[[ Working data, beginning ]]

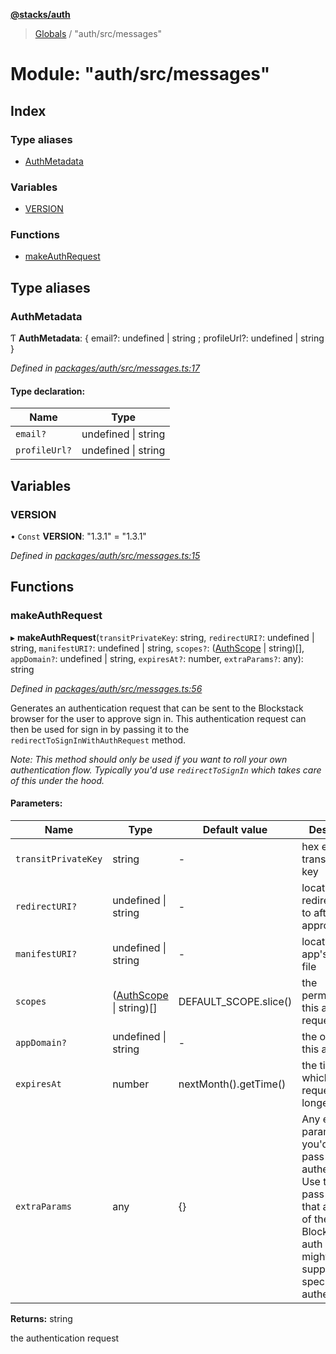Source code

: **[@stacks/auth](../README.md)**

> [Globals](../globals.md) / "auth/src/messages"

# Module: "auth/src/messages"

## Index

### Type aliases

- [AuthMetadata](_auth_src_messages_.md#authmetadata)

### Variables

- [VERSION](_auth_src_messages_.md#version)

### Functions

- [makeAuthRequest](_auth_src_messages_.md#makeauthrequest)

## Type aliases

### AuthMetadata

Ƭ **AuthMetadata**: { email?: undefined \| string ; profileUrl?: undefined \| string }

_Defined in [packages/auth/src/messages.ts:17](https://github.com/blockstack/blockstack.js/blob/26419086/packages/auth/src/messages.ts#L17)_

#### Type declaration:

| Name          | Type                |
| ------------- | ------------------- |
| `email?`      | undefined \| string |
| `profileUrl?` | undefined \| string |

## Variables

### VERSION

• `Const` **VERSION**: \"1.3.1\" = "1.3.1"

_Defined in [packages/auth/src/messages.ts:15](https://github.com/blockstack/blockstack.js/blob/26419086/packages/auth/src/messages.ts#L15)_

## Functions

### makeAuthRequest

▸ **makeAuthRequest**(`transitPrivateKey`: string, `redirectURI?`: undefined \| string, `manifestURI?`: undefined \| string, `scopes?`: ([AuthScope](../enums/_auth_src_constants_.authscope.md) \| string)[], `appDomain?`: undefined \| string, `expiresAt?`: number, `extraParams?`: any): string

_Defined in [packages/auth/src/messages.ts:56](https://github.com/blockstack/blockstack.js/blob/26419086/packages/auth/src/messages.ts#L56)_

Generates an authentication request that can be sent to the Blockstack
browser for the user to approve sign in. This authentication request can
then be used for sign in by passing it to the `redirectToSignInWithAuthRequest`
method.

_Note: This method should only be used if you want to roll your own authentication
flow. Typically you'd use `redirectToSignIn` which takes care of this
under the hood._

#### Parameters:

| Name                | Type                                                                  | Default value         | Description                                                                                                                                                                            |
| ------------------- | --------------------------------------------------------------------- | --------------------- | -------------------------------------------------------------------------------------------------------------------------------------------------------------------------------------- |
| `transitPrivateKey` | string                                                                | -                     | hex encoded transit private key                                                                                                                                                        |
| `redirectURI?`      | undefined \| string                                                   | -                     | location to redirect user to after sign in approval                                                                                                                                    |
| `manifestURI?`      | undefined \| string                                                   | -                     | location of this app's manifest file                                                                                                                                                   |
| `scopes`            | ([AuthScope](../enums/_auth_src_constants_.authscope.md) \| string)[] | DEFAULT_SCOPE.slice() | the permissions this app is requesting                                                                                                                                                 |
| `appDomain?`        | undefined \| string                                                   | -                     | the origin of this app                                                                                                                                                                 |
| `expiresAt`         | number                                                                | nextMonth().getTime() | the time at which this request is no longer valid                                                                                                                                      |
| `extraParams`       | any                                                                   | {}                    | Any extra parameters you'd like to pass to the authenticator. Use this to pass options that aren't part of the Blockstack auth spec, but might be supported by special authenticators. |

**Returns:** string

the authentication request
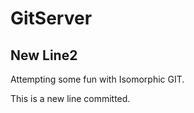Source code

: # GitServer

## New Line2

Attempting some fun with Isomorphic GIT.

This is a new line committed. 
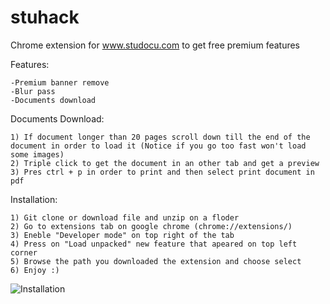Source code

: # stuhack
Chrome extension for www.studocu.com to get free premium features

  Features:
  
    -Premium banner remove
    -Blur pass
    -Documents download
    
    
    
  Documents Download:
  
    1) If document longer than 20 pages scroll down till the end of the document in order to load it (Notice if you go too fast won't load some images)
    2) Triple click to get the document in an other tab and get a preview
    3) Pres ctrl + p in order to print and then select print document in pdf 



  Installation:
    
    1) Git clone or download file and unzip on a floder 
    2) Go to extensions tab on google chrome (chrome://extensions/)
    3) Eneble "Developer mode" on top right of the tab
    4) Press on "Load unpacked" new feature that apeared on top left corner
    5) Browse the path you downloaded the extension and choose select
    6) Enjoy :)
   
  ![Installation](https://user-images.githubusercontent.com/67743899/149144506-714a84a0-cd10-4155-91fe-20c39753b578.jpg)
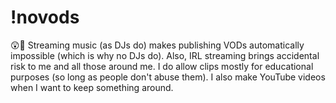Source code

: # !novods

😲🤷 Streaming music (as DJs do) makes publishing VODs automatically impossible (which is why no DJs do). Also, IRL streaming brings accidental risk to me and all those around me. I do allow clips mostly for educational purposes (so long as people don't abuse them). I also make YouTube videos when I want to keep something around.
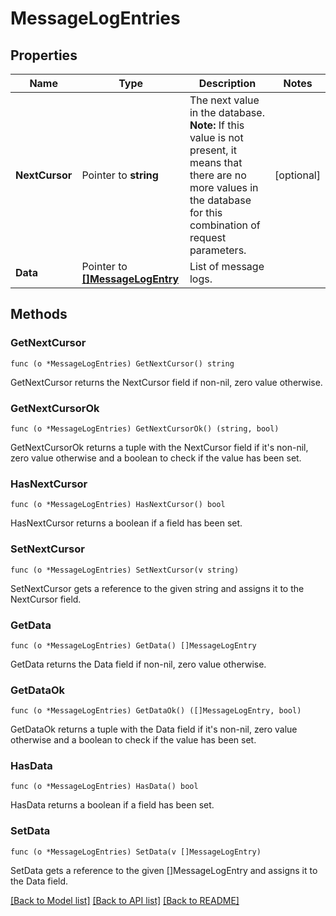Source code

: # MessageLogEntries

## Properties

Name | Type | Description | Notes
------------ | ------------- | ------------- | -------------
**NextCursor** | Pointer to **string** | The next value in the database.  **Note:** If this value is not present, it means that there are no more values in the database for this combination of request parameters.  | [optional] 
**Data** | Pointer to [**[]MessageLogEntry**](MessageLogEntry.md) | List of message logs. | 

## Methods

### GetNextCursor

`func (o *MessageLogEntries) GetNextCursor() string`

GetNextCursor returns the NextCursor field if non-nil, zero value otherwise.

### GetNextCursorOk

`func (o *MessageLogEntries) GetNextCursorOk() (string, bool)`

GetNextCursorOk returns a tuple with the NextCursor field if it's non-nil, zero value otherwise
and a boolean to check if the value has been set.

### HasNextCursor

`func (o *MessageLogEntries) HasNextCursor() bool`

HasNextCursor returns a boolean if a field has been set.

### SetNextCursor

`func (o *MessageLogEntries) SetNextCursor(v string)`

SetNextCursor gets a reference to the given string and assigns it to the NextCursor field.

### GetData

`func (o *MessageLogEntries) GetData() []MessageLogEntry`

GetData returns the Data field if non-nil, zero value otherwise.

### GetDataOk

`func (o *MessageLogEntries) GetDataOk() ([]MessageLogEntry, bool)`

GetDataOk returns a tuple with the Data field if it's non-nil, zero value otherwise
and a boolean to check if the value has been set.

### HasData

`func (o *MessageLogEntries) HasData() bool`

HasData returns a boolean if a field has been set.

### SetData

`func (o *MessageLogEntries) SetData(v []MessageLogEntry)`

SetData gets a reference to the given []MessageLogEntry and assigns it to the Data field.


[[Back to Model list]](../README.md#documentation-for-models) [[Back to API list]](../README.md#documentation-for-api-endpoints) [[Back to README]](../README.md)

[[ Working data, end ]]

> How to complete this task:
Show each line of the material where the word "Type" occurs.

> Your response:
### Type aliases
## Type aliases
#### Type declaration:
| Name          | Type                |
| Name                | Type                                                                  | Default value         | Description                                                                                                                                                                            |
Name | Type | Description | Notes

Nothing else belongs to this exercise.